Nous devons changer l'adresse locale From: en adresse e-mail valide (celle du compte chez le FAI), mais uniquement dans le cas de courrier sortant. Avec exim, on y parvient par le biais d'un 'filtre de transport' à travers lequel passera ce courrier et qui modifiera le champ From:. Le courrier local, lui, ne sera pas affecté.
Le filtre qui suit remplira cet office, à condition d'être sûr que l'adresse à modifier est toujours encadrée par < et >. Ce n'est pas garanti mais très courant : pine, mutt et mail, ainsi que MS Internet Mail génèrent tous de telles adresses.
#!/usr/bin/perl
$address = 'joe.bloggs@fai.com';
while (<>) {
if (/^From: /) { s/<.*>/<$address>/; print; last; }
print; }
while (<>) { print; }
N'oubliez pas de mettre votre propre adresse e-mail ! Appelez
ce programme filtresortant
, faites chmod +x filtresortant
et
placez-le dans /usr/local/bin
. A présent, nos devons ajouter
une ligne à /etc/exim.conf
, ce qui changera la section
TRANSPORTS CONFIGURATION
en :
remote_smtp:
driver = smtp
headers_remove = "sender"
transport_filter = "/usr/local/bin/filtresortant"
end
En fait, nous avons ajouté deux lignes : la ligne
headers_remove
est, elle aussi, nouvelle. Cela permet
d'éviter qu'exim ajoute un champ d'en-tête Sender: au message, comme
ce serait le cas avec ces réglages si on utilisait pine. Cette ligne
Sender: peut être la cause de problèmes avec quelques destinataires de
courrier (mal configurés).
Ces modifications à /etc/exim.conf
effectuées, tout
message expédié vers le monde extérieur sera correctement acheminé par
exim, lequel ouvrira immédiatement (par l'entremise de diald)
la connexion en sortie. Dans un cadre domestique, c'est probablement
ce qui convient, par contre, dans un bureau, surtout avec un trafic
important, il se peut que vous vouliez différer l'expédition des
messages pour les envoyer groupés, à certains moments, afin
d'économiser sur la facture téléphonique. C'est tout à fait possible,
mais n'en ayant pas l'usage moi-même, je ne me suis pas penché sur la
question.

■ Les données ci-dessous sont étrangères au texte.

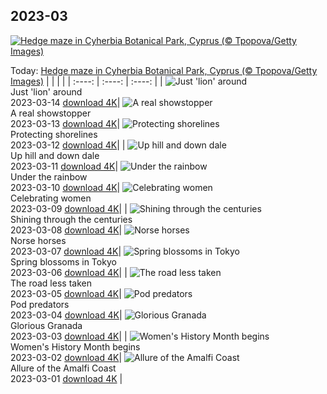 ## 2023-03
[![Hedge maze in Cyherbia Botanical Park, Cyprus (© Tpopova/Getty Images)](https://cn.bing.com/th?id=OHR.CyprusMaze_EN-US7012705307_UHD.jpg&w=1000)](https://cn.bing.com/th?id=OHR.CyprusMaze_EN-US7012705307_UHD.jpg&pid=hp&w=3840&h=2160&rs=1&c=4)

Today: [Hedge maze in Cyherbia Botanical Park, Cyprus (© Tpopova/Getty Images)](https://cn.bing.com/th?id=OHR.CyprusMaze_EN-US7012705307_UHD.jpg&pid=hp&w=3840&h=2160&rs=1&c=4)
  |      |      |      |
| :----: | :----: | :----: |
| ![Just 'lion' around](https://cn.bing.com/th?id=OHR.LionessesNap_EN-US6947230556_UHD.jpg&pid=hp&w=384&h=216&rs=1&c=4) <br/> Just 'lion' around <br/> 2023-03-14  [download 4K](https://cn.bing.com/th?id=OHR.LionessesNap_EN-US6947230556_UHD.jpg&pid=hp&w=3840&h=2160&rs=1&c=4)| ![A real showstopper](https://cn.bing.com/th?id=OHR.TheaterRomania_EN-US6839059395_UHD.jpg&pid=hp&w=384&h=216&rs=1&c=4) <br/> A real showstopper <br/> 2023-03-13  [download 4K](https://cn.bing.com/th?id=OHR.TheaterRomania_EN-US6839059395_UHD.jpg&pid=hp&w=3840&h=2160&rs=1&c=4)| ![Protecting shorelines](https://cn.bing.com/th?id=OHR.LongWharf_EN-US6625072596_UHD.jpg&pid=hp&w=384&h=216&rs=1&c=4) <br/> Protecting shorelines <br/> 2023-03-12  [download 4K](https://cn.bing.com/th?id=OHR.LongWharf_EN-US6625072596_UHD.jpg&pid=hp&w=3840&h=2160&rs=1&c=4)|
| ![Up hill and down dale](https://cn.bing.com/th?id=OHR.EdaleValley_EN-US6544571023_UHD.jpg&pid=hp&w=384&h=216&rs=1&c=4) <br/> Up hill and down dale <br/> 2023-03-11  [download 4K](https://cn.bing.com/th?id=OHR.EdaleValley_EN-US6544571023_UHD.jpg&pid=hp&w=3840&h=2160&rs=1&c=4)| ![Under the rainbow](https://cn.bing.com/th?id=OHR.WaimeaRainbow_EN-US1376447893_UHD.jpg&pid=hp&w=384&h=216&rs=1&c=4) <br/> Under the rainbow <br/> 2023-03-10  [download 4K](https://cn.bing.com/th?id=OHR.WaimeaRainbow_EN-US1376447893_UHD.jpg&pid=hp&w=3840&h=2160&rs=1&c=4)| ![Celebrating women](https://cn.bing.com/th?id=OHR.IntlWomensDayChange_EN-US1089722389_UHD.jpg&pid=hp&w=384&h=216&rs=1&c=4) <br/> Celebrating women <br/> 2023-03-09  [download 4K](https://cn.bing.com/th?id=OHR.IntlWomensDayChange_EN-US1089722389_UHD.jpg&pid=hp&w=3840&h=2160&rs=1&c=4)|
| ![Shining through the centuries](https://cn.bing.com/th?id=OHR.YuanyangChina_EN-US0997293657_UHD.jpg&pid=hp&w=384&h=216&rs=1&c=4) <br/> Shining through the centuries <br/> 2023-03-08  [download 4K](https://cn.bing.com/th?id=OHR.YuanyangChina_EN-US0997293657_UHD.jpg&pid=hp&w=3840&h=2160&rs=1&c=4)| ![Norse horses](https://cn.bing.com/th?id=OHR.IcelandHorses_EN-US0725710929_UHD.jpg&pid=hp&w=384&h=216&rs=1&c=4) <br/> Norse horses <br/> 2023-03-07  [download 4K](https://cn.bing.com/th?id=OHR.IcelandHorses_EN-US0725710929_UHD.jpg&pid=hp&w=3840&h=2160&rs=1&c=4)| ![Spring blossoms in Tokyo](https://cn.bing.com/th?id=OHR.TokyoMoat_EN-US9901957262_UHD.jpg&pid=hp&w=384&h=216&rs=1&c=4) <br/> Spring blossoms in Tokyo <br/> 2023-03-06  [download 4K](https://cn.bing.com/th?id=OHR.TokyoMoat_EN-US9901957262_UHD.jpg&pid=hp&w=3840&h=2160&rs=1&c=4)|
| ![The road less taken](https://cn.bing.com/th?id=OHR.PicoVolcano_EN-US0491099827_UHD.jpg&pid=hp&w=384&h=216&rs=1&c=4) <br/> The road less taken <br/> 2023-03-05  [download 4K](https://cn.bing.com/th?id=OHR.PicoVolcano_EN-US0491099827_UHD.jpg&pid=hp&w=3840&h=2160&rs=1&c=4)| ![Pod predators](https://cn.bing.com/th?id=OHR.OrcaNorway_EN-US0377841310_UHD.jpg&pid=hp&w=384&h=216&rs=1&c=4) <br/> Pod predators <br/> 2023-03-04  [download 4K](https://cn.bing.com/th?id=OHR.OrcaNorway_EN-US0377841310_UHD.jpg&pid=hp&w=3840&h=2160&rs=1&c=4)| ![Glorious Granada](https://cn.bing.com/th?id=OHR.NegratinSpain_EN-US0285047102_UHD.jpg&pid=hp&w=384&h=216&rs=1&c=4) <br/> Glorious Granada <br/> 2023-03-03  [download 4K](https://cn.bing.com/th?id=OHR.NegratinSpain_EN-US0285047102_UHD.jpg&pid=hp&w=3840&h=2160&rs=1&c=4)|
| ![Women's History Month begins](https://cn.bing.com/th?id=OHR.SuffrageMonumentDC_EN-US0188045009_UHD.jpg&pid=hp&w=384&h=216&rs=1&c=4) <br/> Women's History Month begins <br/> 2023-03-02  [download 4K](https://cn.bing.com/th?id=OHR.SuffrageMonumentDC_EN-US0188045009_UHD.jpg&pid=hp&w=3840&h=2160&rs=1&c=4)| ![Allure of the Amalfi Coast](https://cn.bing.com/th?id=OHR.AtraniAmalfi_EN-US0095082556_UHD.jpg&pid=hp&w=384&h=216&rs=1&c=4) <br/> Allure of the Amalfi Coast <br/> 2023-03-01  [download 4K](https://cn.bing.com/th?id=OHR.AtraniAmalfi_EN-US0095082556_UHD.jpg&pid=hp&w=3840&h=2160&rs=1&c=4) |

Vous pouvez toujours jeter un coup d'oeil au 'Linux
Mail-Queue mini-HOWTO'.
Au lancement de fetchmail
, diald ouvre la connexion et le
courrier en provenance du FAI est récupéré (et passé à exim pour être
redistribué localement). Seuls les utilisateurs disposant d'un fichier
.fetchmailrc
dans leur répertoire home et en étant
les propriétaires légitimes peuvent exécuter fetchmail
. On
peut créer ce fichier grâce à l'outil de configuration
fetchmailconf
. On obtient quelque chose comme :
# Configuration created Sun Mar 28 03:15:20 1999 by fetchmailconf
set postmaster "postmaster"
poll pop3.fai.com with proto pop3
user "jbloggs" there with password "zaphod" is joe here options fetchall warnings 3600
Les fichiers .fetchmailrc
appartenant aux différents
utilisateurs pourraient très bien être des copies les uns des autres,
mais avec l'attribut de propriété positionné en fonction de
l'utilisateur concerné. Que chacun ait le mot de passe en clair n'est
pas très heureux. Il y a sûrement une meilleure façon de faire, mais
pour la maison, ce n'est pas vraiment un problème.

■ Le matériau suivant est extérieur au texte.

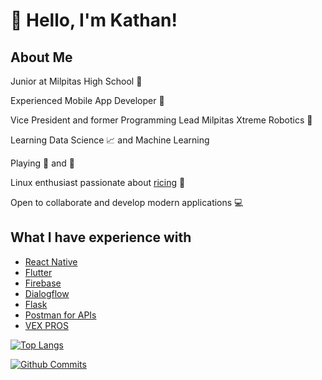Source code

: # :wave: Hello, I'm Kathan!

## About Me 

Junior at Milpitas High School :school:

Experienced Mobile App Developer :iphone: 

Vice President and former Programming Lead Milpitas Xtreme Robotics :robot:

Learning Data Science :chart_with_upwards_trend: and Machine Learning

Playing :ping_pong: and :basketball: 

Linux enthusiast passionate about [ricing](https://github.com/kathansheth04/NordRice) 🍚

Open to collaborate and develop modern applications 💻

## What I have experience with 

* [React Native](https://reactnative.dev)
* [Flutter](https://flutter.dev)
* [Firebase](https://firebase.google.com)
* [Dialogflow](https://cloud.google.com/dialogflow/docs)
* [Flask](https://flask.palletsprojects.com/en/1.1.x/)
* [Postman for APIs](http://postman.com)
* [VEX PROS](https://pros.cs.purdue.edu)


[![Top Langs](https://github-readme-stats.vercel.app/api/top-langs/?username=kathansheth04&langs_count=5&include_all_commits=true&count_private=true&theme=dark&layout=compact)](https://github.com/kathansheth04)

[![Github Commits](https://github-readme-stats.vercel.app/api?username=kathansheth04&show_icons=true&include_all_commits=true&count_private=true&theme=dark&include_private=true)](htts://github.com/kathansheth04)
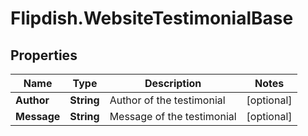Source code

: # Flipdish.WebsiteTestimonialBase

## Properties

Name | Type | Description | Notes
------------ | ------------- | ------------- | -------------
**Author** | **String** | Author of the testimonial | [optional] 
**Message** | **String** | Message of the testimonial | [optional] 


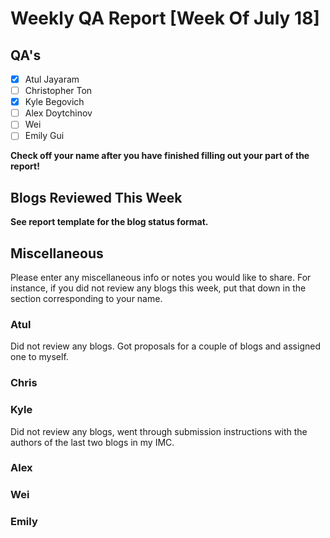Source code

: # Weekly QA Report [Week Of July 18]

## QA's

- [X] Atul Jayaram
- [ ] Christopher Ton
- [X] Kyle Begovich
- [ ] Alex Doytchinov
- [ ] Wei
- [ ] Emily Gui

**Check off your name after you have finished filling out your part of the report!**

## Blogs Reviewed This Week 

**See report template for the blog status format.**


## Miscellaneous 
Please enter any miscellaneous info or notes you would like to share. For instance, if you did not review any blogs this week, put that down in the section corresponding to your name.
 
### Atul
Did not review any blogs. Got proposals for a couple of blogs and assigned one to myself.
### Chris

### Kyle
Did not review any blogs, went through submission instructions with the authors of the last two blogs in my IMC.

### Alex

### Wei

### Emily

Le point crucial est que quiconque lance fetchmail
doive
récupérer son courrier dans sa boîte aux lettres (en
l'occurence, celle de joe
).
Par défaut, exim
ne distribue pas plus de 10 messages à la
fois. Je suis sûr qu'il y a des cas dans lesquels c'est parfaitement
justifié, mais une connexion par modem n'en fait pas partie. Pour se
débarasser de cette restriction, vous devez mettre dans la section
MAIN CONFIGURATION
de /etc/exim.conf
, avant
l'expression end
, une ligne
smtp_accept_queue_per_connection = 0
Par l'intermédiaire de fetchmail
et d'exim
, tout
ce qui vient de l'extérieur est distribué par défaut dans la boîte aux
lettres de Joe (/var/spool/mail/joe
) sur ciel
. Dans
son répertoire home se trouve un fichier .forward
qui
contient le texte suivant :
# Exim filter
if $header_to: contains Emily then deliver emi endif
Le fichier .forward
doit avoir les droits -rw-r--r--
. Dans le doute, tapez la commande chmod 644 .forward
.
Si un message contient 'Emily' dans le (la 'partie nom réel' du)

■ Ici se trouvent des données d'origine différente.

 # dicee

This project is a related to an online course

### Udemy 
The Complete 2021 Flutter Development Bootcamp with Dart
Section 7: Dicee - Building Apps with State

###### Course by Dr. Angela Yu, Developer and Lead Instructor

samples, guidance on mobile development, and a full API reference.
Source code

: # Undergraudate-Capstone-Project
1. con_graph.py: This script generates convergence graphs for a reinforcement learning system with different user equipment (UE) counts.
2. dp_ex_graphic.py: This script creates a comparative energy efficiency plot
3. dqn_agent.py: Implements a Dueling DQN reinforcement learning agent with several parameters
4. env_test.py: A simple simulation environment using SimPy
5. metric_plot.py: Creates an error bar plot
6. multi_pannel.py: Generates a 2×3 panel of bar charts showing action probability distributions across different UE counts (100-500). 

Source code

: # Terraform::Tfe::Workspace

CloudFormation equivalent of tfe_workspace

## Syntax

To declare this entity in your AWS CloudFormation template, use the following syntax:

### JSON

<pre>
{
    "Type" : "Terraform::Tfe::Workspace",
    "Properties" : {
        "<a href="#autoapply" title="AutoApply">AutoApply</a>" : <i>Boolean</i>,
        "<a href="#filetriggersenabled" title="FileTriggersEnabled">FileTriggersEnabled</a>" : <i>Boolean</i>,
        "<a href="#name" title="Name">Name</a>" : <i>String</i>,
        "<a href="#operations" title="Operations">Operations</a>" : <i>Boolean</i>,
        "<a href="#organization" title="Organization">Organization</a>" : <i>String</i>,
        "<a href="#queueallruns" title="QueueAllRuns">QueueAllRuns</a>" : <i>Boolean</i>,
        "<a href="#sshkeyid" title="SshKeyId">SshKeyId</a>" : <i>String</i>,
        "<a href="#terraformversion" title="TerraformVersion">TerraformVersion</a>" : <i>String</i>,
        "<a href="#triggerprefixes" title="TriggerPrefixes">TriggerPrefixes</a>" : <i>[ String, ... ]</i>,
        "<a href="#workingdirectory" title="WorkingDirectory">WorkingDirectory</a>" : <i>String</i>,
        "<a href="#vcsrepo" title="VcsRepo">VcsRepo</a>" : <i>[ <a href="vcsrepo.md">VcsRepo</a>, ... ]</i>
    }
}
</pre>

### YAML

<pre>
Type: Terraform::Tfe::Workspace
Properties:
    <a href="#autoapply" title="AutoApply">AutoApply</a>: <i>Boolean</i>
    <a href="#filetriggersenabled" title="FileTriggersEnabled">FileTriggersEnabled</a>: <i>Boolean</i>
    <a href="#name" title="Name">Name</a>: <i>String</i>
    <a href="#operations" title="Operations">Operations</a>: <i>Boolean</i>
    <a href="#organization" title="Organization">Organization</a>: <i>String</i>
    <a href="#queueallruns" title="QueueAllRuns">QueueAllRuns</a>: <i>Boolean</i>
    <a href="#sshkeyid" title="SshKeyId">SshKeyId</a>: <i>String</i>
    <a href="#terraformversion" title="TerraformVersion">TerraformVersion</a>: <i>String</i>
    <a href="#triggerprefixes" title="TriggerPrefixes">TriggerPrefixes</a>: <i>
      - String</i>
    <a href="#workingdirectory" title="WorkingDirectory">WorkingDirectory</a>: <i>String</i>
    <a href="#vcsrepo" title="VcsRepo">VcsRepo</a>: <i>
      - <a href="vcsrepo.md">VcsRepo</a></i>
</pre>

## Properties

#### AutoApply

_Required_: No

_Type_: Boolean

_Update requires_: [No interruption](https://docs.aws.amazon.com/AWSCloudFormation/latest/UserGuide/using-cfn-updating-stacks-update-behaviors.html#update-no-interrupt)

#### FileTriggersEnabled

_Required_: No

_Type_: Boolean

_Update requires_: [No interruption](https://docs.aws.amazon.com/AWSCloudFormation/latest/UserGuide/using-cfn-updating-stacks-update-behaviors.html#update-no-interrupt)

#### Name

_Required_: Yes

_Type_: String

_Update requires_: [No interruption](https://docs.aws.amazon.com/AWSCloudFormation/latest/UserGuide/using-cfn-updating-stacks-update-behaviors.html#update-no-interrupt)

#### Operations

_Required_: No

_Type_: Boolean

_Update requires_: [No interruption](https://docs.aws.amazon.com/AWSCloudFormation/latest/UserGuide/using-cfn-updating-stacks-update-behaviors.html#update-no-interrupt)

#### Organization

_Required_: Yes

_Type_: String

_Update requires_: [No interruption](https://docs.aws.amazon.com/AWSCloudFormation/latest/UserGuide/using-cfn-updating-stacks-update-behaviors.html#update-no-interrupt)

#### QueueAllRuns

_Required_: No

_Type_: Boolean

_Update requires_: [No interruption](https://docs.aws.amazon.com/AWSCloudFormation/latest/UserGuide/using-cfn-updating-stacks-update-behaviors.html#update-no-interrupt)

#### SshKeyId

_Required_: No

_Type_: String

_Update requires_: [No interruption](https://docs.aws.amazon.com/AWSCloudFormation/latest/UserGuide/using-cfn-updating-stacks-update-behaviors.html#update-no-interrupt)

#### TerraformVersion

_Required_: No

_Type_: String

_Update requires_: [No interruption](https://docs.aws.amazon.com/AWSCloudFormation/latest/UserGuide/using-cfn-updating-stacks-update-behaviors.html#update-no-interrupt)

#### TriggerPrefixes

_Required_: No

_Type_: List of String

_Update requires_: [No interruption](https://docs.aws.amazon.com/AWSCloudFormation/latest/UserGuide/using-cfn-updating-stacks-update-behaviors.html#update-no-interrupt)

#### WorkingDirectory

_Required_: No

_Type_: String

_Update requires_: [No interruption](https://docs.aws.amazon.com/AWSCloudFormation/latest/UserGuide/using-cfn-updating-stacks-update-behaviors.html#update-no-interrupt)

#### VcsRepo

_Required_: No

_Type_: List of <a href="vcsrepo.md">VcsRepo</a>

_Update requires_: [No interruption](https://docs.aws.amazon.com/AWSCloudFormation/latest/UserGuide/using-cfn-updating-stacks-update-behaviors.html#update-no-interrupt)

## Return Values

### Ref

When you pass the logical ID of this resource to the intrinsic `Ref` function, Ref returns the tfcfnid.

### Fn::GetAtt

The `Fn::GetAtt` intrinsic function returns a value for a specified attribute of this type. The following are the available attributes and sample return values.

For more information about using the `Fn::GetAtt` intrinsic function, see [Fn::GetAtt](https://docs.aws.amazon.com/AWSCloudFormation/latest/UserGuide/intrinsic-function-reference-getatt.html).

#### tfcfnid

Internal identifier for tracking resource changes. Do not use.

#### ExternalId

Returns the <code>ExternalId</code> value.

champ To: (et ce sera presque toujours le cas quand ses amis lui
enverront du courrier), il partira dorénavant sur son compte
sur ciel
, pas sur celui de Joe. Grâce à POP3, elle pourra le
déplacer sur sa propre machine (voir plus bas).
On peut étendre la distribution à d'autres utilisateurs qu'Emily
avec les clauses elif ... then
dans le fichier
.forward
. En fait, les fichiers .forward
d'exim
permettent d'effectuer un grand nombre d'opérations complexes. Voyez à
ce sujet le texte "l'interface utilisateur d'exim pour filtrer le
courrier" qui est fournie avec la documentation d'exim.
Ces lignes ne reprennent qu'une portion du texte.